**DESCRIPTION OF THE TASK**
From the line with "Contains all graphical" through the line with "and click *OK*.", repeat the entries verbatim, both end lines included, and add nothing.
--- START ---
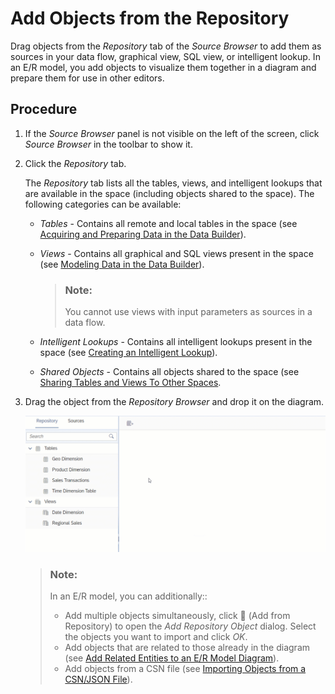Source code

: <!-- loio13fcecd59327407a91777c2e8e111bd7 -->

<link rel="stylesheet" type="text/css" href="../css/sap-icons.css"/>

# Add Objects from the Repository

Drag objects from the *Repository* tab of the *Source Browser* to add them as sources in your data flow, graphical view, SQL view, or intelligent lookup. In an E/R model, you add objects to visualize them together in a diagram and prepare them for use in other editors.



## Procedure

1.  If the *Source Browser* panel is not visible on the left of the screen, click *Source Browser* in the toolbar to show it.

2.  Click the *Repository* tab.

     The *Repository* tab lists all the tables, views, and intelligent lookups that are available in the space \(including objects shared to the space\). The following categories can be available:

    -   *Tables* - Contains all remote and local tables in the space \(see [Acquiring and Preparing Data in the Data Builder](acquiring-and-preparing-data-in-the-data-builder-1f15a29.md)\).
    -   *Views* - Contains all graphical and SQL views present in the space \(see [Modeling Data in the Data Builder](../Modeling-Data-in-the-Data-Builder/modeling-data-in-the-data-builder-5c1e3d4.md)\).

        > ### Note:  
        > You cannot use views with input parameters as sources in a data flow.

    -   *Intelligent Lookups* - Contains all intelligent lookups present in the space \(see [Creating an Intelligent Lookup](creating-an-intelligent-lookup-8f29f80.md)\).
    -   *Shared Objects* - Contains all objects shared to the space \(see [Sharing Tables and Views To Other Spaces](../Creating-Finding-Sharing-Objects/sharing-tables-and-views-to-other-spaces-64b318f.md).

3.  Drag the object from the *Repository Browser* and drop it on the diagram.

    ![](images/Add_Source_3a8e699.gif)

    > ### Note:  
    > In an E/R model, you can additionally::
    > 
    > -   Add multiple objects simultaneously, click <span class="FPA-icons"></span> \(Add from Repository\) to open the *Add Repository Object* dialog. Select the objects you want to import and click *OK*.
    > -   Add objects that are related to those already in the diagram \(see [Add Related Entities to an E/R Model Diagram](add-related-entities-to-an-e-r-model-diagram-bbde0a7.md)\).
    > -   Add objects from a CSN file \(see [Importing Objects from a CSN/JSON File](../Creating-Finding-Sharing-Objects/importing-objects-from-a-csn-json-file-23599e6.md)\).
--- END ---
**TASK SOLUTION**
    -   *Views* - Contains all graphical and SQL views present in the space \(see [Modeling Data in the Data Builder](../Modeling-Data-in-the-Data-Builder/modeling-data-in-the-data-builder-5c1e3d4.md)\).

        > ### Note:  
        > You cannot use views with input parameters as sources in a data flow.

    -   *Intelligent Lookups* - Contains all intelligent lookups present in the space \(see [Creating an Intelligent Lookup](creating-an-intelligent-lookup-8f29f80.md)\).
    -   *Shared Objects* - Contains all objects shared to the space \(see [Sharing Tables and Views To Other Spaces](../Creating-Finding-Sharing-Objects/sharing-tables-and-views-to-other-spaces-64b318f.md).

3.  Drag the object from the *Repository Browser* and drop it on the diagram.

    ![](images/Add_Source_3a8e699.gif)

    > ### Note:  
    > In an E/R model, you can additionally::
    > 
    > -   Add multiple objects simultaneously, click <span class="FPA-icons"></span> \(Add from Repository\) to open the *Add Repository Object* dialog. Select the objects you want to import and click *OK*.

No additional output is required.